## WHAT TO PRODUCE
Please output exactly the lines below, starting at the line that has "Once we have" and ending at the line that has "This project is", both included; leave out all pictures and include nothing else.

## THE INPUT

◆ ◆ ◆

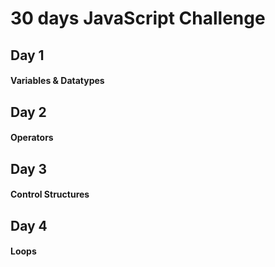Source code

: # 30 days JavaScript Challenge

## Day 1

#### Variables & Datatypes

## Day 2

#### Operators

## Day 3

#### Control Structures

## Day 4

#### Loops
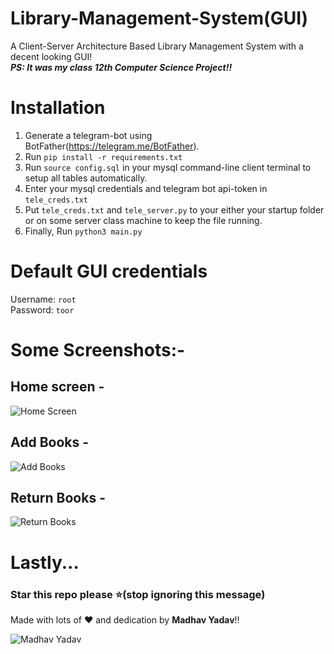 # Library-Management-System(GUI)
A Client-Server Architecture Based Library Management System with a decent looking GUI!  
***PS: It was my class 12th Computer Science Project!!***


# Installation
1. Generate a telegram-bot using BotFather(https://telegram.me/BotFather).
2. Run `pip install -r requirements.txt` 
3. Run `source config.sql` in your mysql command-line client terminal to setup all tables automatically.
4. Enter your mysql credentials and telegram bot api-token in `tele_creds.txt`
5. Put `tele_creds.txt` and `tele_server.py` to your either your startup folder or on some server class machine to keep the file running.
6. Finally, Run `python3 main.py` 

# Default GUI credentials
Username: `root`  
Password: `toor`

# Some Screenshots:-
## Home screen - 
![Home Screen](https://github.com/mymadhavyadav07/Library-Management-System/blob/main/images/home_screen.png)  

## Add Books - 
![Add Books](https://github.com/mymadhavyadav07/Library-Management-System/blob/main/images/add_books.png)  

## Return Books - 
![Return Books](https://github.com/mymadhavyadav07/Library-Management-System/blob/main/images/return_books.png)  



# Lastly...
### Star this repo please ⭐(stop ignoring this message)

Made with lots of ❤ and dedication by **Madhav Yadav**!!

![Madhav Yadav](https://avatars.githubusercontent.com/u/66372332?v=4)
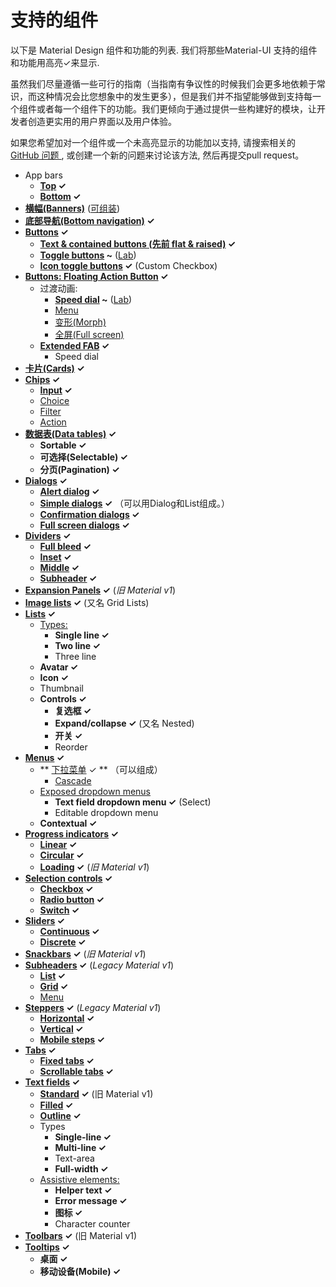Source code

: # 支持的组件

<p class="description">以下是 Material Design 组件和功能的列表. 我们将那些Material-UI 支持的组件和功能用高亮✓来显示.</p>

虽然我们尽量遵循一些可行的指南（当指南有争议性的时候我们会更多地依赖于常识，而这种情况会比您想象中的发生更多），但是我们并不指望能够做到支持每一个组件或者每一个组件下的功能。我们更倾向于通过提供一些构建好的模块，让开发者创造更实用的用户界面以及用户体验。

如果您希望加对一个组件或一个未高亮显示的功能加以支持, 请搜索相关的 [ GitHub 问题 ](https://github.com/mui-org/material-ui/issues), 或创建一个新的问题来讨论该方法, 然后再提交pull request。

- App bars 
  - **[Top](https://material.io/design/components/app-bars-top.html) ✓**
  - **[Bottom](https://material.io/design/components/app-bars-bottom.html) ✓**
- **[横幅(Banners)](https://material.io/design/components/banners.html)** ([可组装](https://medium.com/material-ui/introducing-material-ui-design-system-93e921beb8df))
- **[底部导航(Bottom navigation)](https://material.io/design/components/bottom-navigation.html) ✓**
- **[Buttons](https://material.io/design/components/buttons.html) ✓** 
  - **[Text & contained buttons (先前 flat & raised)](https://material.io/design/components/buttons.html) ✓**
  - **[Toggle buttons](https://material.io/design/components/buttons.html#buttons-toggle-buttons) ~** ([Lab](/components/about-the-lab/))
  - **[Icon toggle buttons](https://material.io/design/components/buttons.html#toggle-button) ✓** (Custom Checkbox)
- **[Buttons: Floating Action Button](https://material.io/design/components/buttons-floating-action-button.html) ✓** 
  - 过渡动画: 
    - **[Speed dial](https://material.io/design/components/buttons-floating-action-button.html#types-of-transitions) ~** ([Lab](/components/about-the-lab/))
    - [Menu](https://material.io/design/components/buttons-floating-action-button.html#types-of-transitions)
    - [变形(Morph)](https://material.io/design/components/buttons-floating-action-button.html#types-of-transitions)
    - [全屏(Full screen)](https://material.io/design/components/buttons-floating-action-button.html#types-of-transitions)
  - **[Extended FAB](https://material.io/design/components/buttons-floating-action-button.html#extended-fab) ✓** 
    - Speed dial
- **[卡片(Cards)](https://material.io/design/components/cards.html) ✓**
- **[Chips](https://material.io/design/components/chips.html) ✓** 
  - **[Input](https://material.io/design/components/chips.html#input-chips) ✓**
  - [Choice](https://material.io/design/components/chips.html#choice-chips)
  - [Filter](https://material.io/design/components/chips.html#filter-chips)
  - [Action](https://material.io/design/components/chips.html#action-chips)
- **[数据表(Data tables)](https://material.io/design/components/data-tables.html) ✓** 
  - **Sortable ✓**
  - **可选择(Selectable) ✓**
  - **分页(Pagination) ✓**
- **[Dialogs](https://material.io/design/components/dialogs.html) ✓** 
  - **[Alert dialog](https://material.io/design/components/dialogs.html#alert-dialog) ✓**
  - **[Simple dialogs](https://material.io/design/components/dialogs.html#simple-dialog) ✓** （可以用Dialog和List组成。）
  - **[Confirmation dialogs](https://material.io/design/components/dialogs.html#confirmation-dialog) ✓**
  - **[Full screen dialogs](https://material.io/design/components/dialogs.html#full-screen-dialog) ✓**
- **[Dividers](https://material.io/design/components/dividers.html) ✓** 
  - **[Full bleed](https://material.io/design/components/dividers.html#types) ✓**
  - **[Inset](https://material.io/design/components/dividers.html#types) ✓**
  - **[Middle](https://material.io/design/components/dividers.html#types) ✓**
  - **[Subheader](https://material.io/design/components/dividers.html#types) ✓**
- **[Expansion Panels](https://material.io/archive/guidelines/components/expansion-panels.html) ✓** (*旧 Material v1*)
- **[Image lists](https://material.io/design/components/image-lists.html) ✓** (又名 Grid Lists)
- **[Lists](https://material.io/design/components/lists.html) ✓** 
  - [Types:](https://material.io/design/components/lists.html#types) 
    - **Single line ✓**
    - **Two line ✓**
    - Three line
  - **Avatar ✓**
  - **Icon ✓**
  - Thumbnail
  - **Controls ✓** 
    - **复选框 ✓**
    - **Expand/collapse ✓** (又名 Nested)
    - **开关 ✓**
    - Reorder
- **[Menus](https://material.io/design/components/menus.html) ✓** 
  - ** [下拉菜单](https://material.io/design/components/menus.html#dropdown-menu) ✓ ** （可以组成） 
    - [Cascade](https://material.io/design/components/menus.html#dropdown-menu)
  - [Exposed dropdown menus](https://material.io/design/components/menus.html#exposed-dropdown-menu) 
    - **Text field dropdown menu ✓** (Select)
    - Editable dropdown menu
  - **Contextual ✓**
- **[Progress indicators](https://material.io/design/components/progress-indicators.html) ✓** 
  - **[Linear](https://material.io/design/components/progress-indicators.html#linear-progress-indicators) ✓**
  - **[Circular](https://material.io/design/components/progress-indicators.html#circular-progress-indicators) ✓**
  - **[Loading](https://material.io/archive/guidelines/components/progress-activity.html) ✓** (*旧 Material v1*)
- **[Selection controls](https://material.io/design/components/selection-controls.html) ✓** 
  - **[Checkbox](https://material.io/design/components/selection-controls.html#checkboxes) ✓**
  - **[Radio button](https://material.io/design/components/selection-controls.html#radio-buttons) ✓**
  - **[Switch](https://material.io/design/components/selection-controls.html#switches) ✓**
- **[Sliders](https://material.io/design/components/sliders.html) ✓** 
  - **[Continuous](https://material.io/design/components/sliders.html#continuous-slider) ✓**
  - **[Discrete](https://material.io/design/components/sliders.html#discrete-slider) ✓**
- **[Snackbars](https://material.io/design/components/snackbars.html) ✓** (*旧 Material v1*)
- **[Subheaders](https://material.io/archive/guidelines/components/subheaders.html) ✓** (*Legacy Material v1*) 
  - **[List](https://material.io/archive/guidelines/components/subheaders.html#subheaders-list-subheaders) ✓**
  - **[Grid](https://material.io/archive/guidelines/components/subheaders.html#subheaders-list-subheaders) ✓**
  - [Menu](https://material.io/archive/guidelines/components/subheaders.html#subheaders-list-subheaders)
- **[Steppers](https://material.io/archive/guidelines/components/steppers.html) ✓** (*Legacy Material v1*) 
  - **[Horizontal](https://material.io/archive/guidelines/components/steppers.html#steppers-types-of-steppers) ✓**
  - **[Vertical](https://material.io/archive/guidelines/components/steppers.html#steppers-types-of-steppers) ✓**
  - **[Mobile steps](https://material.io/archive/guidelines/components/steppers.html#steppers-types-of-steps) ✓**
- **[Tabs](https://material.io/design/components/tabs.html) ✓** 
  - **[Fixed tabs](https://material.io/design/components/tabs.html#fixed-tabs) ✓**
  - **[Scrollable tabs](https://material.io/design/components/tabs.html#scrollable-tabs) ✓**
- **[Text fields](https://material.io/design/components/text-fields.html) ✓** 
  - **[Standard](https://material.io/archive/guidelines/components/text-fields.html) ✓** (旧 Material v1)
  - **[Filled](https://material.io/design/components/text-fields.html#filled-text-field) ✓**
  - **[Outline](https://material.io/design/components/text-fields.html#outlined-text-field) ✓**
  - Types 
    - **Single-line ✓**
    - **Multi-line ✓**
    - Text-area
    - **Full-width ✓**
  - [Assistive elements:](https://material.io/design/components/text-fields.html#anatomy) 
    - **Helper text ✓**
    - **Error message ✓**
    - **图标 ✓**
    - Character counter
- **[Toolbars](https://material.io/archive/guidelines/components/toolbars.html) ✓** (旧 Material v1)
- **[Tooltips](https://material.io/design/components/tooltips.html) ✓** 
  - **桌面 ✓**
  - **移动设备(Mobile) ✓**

◆ ◆ ◆

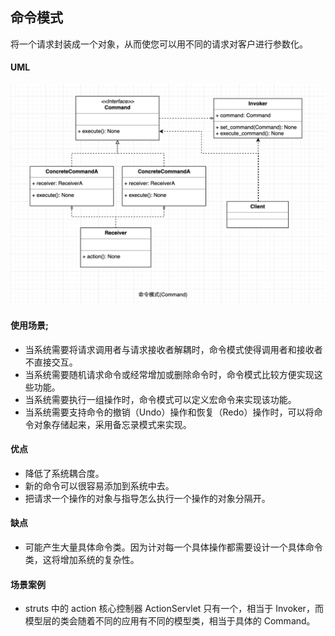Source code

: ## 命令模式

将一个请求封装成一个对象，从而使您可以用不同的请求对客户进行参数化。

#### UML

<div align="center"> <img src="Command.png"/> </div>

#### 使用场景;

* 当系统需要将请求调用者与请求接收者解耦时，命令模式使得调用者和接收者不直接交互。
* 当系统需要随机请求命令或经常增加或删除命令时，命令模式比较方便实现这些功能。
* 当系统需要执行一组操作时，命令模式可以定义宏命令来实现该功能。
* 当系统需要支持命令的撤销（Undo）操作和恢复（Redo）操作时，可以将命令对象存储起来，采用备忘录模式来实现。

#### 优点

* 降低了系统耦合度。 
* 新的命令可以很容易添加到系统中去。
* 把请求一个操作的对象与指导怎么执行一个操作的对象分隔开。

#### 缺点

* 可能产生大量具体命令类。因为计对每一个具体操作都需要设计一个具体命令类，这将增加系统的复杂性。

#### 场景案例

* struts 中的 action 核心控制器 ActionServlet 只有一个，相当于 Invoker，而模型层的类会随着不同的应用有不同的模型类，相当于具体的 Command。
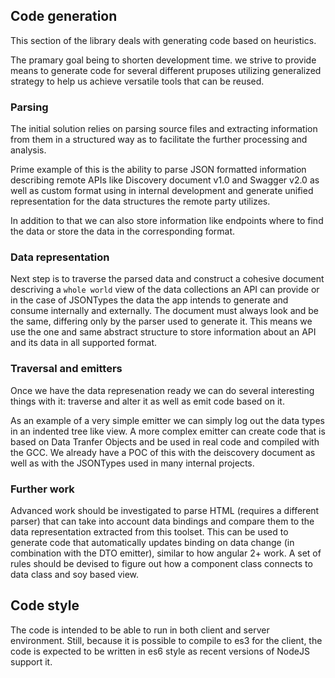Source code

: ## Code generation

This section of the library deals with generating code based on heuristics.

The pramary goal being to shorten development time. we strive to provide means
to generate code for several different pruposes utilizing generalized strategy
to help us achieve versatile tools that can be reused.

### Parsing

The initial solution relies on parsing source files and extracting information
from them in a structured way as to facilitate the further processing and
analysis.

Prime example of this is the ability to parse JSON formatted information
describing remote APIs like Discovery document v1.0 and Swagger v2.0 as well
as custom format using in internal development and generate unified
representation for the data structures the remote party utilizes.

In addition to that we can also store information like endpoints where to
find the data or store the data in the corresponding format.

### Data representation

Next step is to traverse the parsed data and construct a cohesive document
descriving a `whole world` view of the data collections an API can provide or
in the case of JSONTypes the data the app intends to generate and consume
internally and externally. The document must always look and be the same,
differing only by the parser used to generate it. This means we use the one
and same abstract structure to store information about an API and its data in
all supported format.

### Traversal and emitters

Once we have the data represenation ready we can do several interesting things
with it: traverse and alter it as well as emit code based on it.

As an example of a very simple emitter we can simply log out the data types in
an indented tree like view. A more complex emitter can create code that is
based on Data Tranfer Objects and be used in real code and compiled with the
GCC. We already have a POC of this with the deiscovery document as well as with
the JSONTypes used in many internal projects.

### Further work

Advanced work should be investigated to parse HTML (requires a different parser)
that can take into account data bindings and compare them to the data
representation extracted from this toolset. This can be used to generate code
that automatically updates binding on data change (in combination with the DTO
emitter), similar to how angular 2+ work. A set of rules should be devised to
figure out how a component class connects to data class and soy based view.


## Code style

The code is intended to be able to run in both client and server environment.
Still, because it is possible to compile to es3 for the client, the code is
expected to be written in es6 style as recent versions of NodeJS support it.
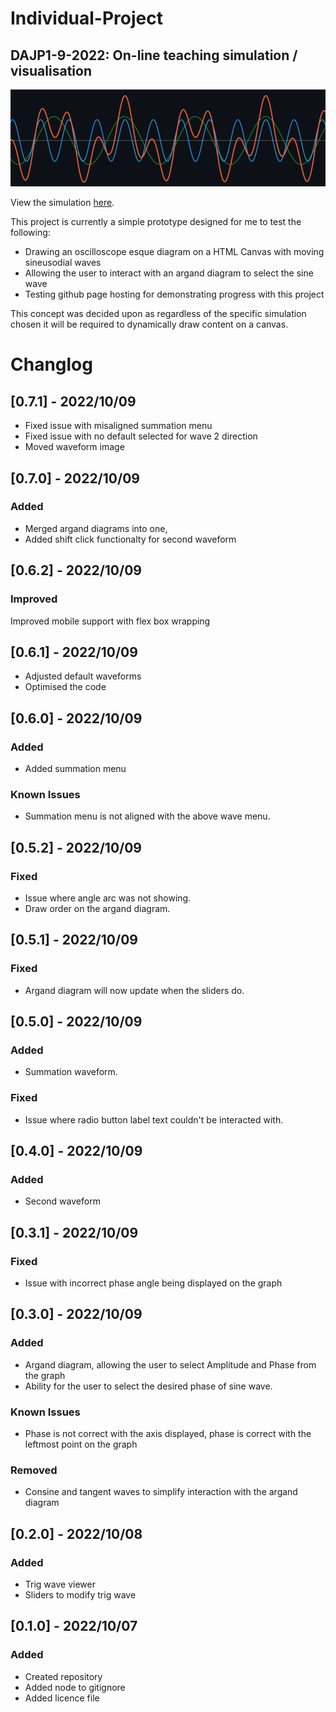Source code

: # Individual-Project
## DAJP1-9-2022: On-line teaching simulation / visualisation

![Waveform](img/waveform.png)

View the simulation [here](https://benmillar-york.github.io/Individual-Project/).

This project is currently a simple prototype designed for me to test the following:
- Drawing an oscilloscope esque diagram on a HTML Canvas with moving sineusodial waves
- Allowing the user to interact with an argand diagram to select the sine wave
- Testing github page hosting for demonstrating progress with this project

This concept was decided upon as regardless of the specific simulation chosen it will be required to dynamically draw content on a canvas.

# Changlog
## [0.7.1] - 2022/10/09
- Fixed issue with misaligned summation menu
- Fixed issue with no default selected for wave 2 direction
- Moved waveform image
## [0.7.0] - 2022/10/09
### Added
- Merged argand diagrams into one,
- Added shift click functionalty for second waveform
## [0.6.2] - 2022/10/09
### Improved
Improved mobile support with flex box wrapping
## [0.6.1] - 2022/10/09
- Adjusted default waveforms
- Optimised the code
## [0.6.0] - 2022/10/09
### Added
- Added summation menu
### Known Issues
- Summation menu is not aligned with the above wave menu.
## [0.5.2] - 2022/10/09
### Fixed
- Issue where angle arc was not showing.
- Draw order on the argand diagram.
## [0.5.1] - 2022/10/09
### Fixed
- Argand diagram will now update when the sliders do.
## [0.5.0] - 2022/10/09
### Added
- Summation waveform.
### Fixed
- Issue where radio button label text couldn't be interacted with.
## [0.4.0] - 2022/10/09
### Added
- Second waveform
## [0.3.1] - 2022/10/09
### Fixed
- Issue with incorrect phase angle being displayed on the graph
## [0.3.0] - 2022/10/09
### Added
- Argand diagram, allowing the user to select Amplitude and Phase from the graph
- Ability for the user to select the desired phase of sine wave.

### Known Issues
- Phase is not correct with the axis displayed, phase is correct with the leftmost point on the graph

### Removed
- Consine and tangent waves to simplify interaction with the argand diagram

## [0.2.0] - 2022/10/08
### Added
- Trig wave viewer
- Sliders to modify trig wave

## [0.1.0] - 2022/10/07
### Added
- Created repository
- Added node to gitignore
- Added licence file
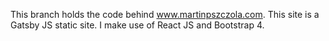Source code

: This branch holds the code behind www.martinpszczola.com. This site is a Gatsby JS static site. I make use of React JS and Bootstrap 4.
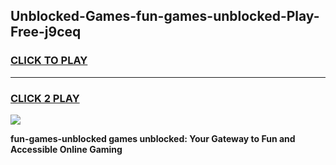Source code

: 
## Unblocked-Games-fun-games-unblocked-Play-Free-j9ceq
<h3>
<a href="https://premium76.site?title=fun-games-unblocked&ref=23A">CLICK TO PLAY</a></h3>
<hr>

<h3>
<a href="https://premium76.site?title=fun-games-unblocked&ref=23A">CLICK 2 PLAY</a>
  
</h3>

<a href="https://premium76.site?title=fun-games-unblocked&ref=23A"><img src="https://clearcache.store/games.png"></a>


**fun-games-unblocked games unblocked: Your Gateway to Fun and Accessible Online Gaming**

◆ ◆ ◆

## SOLUTION FOR THIS EXERCISE
Once we have the data represenation ready we can do several interesting things
with it: traverse and alter it as well as emit code based on it.

As an example of a very simple emitter we can simply log out the data types in
an indented tree like view. A more complex emitter can create code that is
based on Data Tranfer Objects and be used in real code and compiled with the
GCC. We already have a POC of this with the deiscovery document as well as with
the JSONTypes used in many internal projects.

### Further work

Advanced work should be investigated to parse HTML (requires a different parser)
that can take into account data bindings and compare them to the data
representation extracted from this toolset. This can be used to generate code
that automatically updates binding on data change (in combination with the DTO
emitter), similar to how angular 2+ work. A set of rules should be devised to
figure out how a component class connects to data class and soy based view.


## Code style

The code is intended to be able to run in both client and server environment.
Still, because it is possible to compile to es3 for the client, the code is
expected to be written in es6 style as recent versions of NodeJS support it.
Source code

: # Individual-Project
## DAJP1-9-2022: On-line teaching simulation / visualisation

![Waveform](img/waveform.png)

View the simulation [here](https://benmillar-york.github.io/Individual-Project/).

This project is currently a simple prototype designed for me to test the following:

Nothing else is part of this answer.